El conde no hizo caso del recibimiento y saludó a los acompañantes de lord Winter con un gesto seco de la cabeza. Se parecía notablemente a su hijo, salvo por la blancura de las manos y el rostro, y la constitución más delgada, propia de un hombre que no exigía a su cuerpo grandes esfuerzos. Crispó la boca en una mueca de disgusto cuando comprobó los libros que el vizconde tenía a su alrededor.
—¿Me permites el honor de tener unas palabras en privado?

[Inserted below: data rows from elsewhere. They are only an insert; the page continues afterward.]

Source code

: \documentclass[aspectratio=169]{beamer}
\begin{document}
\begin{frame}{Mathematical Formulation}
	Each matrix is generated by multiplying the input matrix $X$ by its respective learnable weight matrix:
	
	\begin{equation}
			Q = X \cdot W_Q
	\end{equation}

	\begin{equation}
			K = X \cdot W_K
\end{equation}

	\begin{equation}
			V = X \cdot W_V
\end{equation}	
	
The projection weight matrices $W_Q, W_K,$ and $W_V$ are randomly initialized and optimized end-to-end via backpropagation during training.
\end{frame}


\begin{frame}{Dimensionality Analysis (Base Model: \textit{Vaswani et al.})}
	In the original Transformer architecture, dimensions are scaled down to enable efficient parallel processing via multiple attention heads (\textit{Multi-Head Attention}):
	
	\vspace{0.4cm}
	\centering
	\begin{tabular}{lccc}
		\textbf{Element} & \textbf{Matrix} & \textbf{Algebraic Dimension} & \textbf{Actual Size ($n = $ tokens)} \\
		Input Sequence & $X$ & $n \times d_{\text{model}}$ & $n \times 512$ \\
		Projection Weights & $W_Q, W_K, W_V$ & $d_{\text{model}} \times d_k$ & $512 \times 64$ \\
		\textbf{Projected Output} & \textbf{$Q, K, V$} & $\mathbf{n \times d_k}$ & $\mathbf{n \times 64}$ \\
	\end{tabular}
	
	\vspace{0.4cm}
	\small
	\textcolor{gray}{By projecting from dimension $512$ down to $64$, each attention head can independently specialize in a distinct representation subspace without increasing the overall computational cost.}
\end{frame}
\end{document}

—Como gustes —dijo lord Winter.
—Un lugar nauseabundo —dijo el conde mientras guiaba a su hijo a un rincón apartado de la biblioteca.
—Date de baja —sugirió lord Winter cordialmente.
—¿Y perder el único medio que me queda para entrevistarme con mi amado heredero? Me atrevo a decir que olvidaría cómo eres. De hecho, tu madre ya ni recuerda tu aspecto.
—No tendré esa suerte —observó su amado heredero—. La semana pasada se las arregló para acorralarme en Picadilly Circus, con una de sus tediosas debutantes pegada a la falda.
—Deduzco que se ve limitada a cruzarse contigo por la calle —espetó el conde—, puesto que no has considerado oportuno visitarla en casa.
—Por desgracia, me fallan las fuerzas. —Lord Winter miró a su padre con sequedad—. Después de todo, tampoco es que tengamos nada de que hablar. A mí me interesa bien poco lo que sirvió en su última gala, o con qué joven desea casarme. Y a ella de mí no le interesa nada que no sean mis defectos. Un tema que, como bien sabrás, está lo bastante gastado para que no haga falta seguir hablando de él.
—Lo normal sería pensar que el afecto natural que un hijo siente por su madre…
—Sí, hace tiempo que todos estamos de acuerdo en que soy un hijo desnaturalizado —lo interrumpió el vizconde con un deje de impaciencia—. Encargaré un cuadro de mi silueta en perfil. Así podrá colgarlo en su sala de recibir y enseñarlo a sus conocidas como prueba de mi existencia.
—Todo un detalle por tu parte —dijo el conde irónicamente—, pero no te buscaba para elogiar la celebrada cortesía que demuestras con tu madre. Vengo de la sala de juntas de la Royal Geographical Society. —Se metió la mano en el abrigo—. Te complacerá ser el primero en ver los nombres de la lista para la expedición del capitán Ross a la Antártida.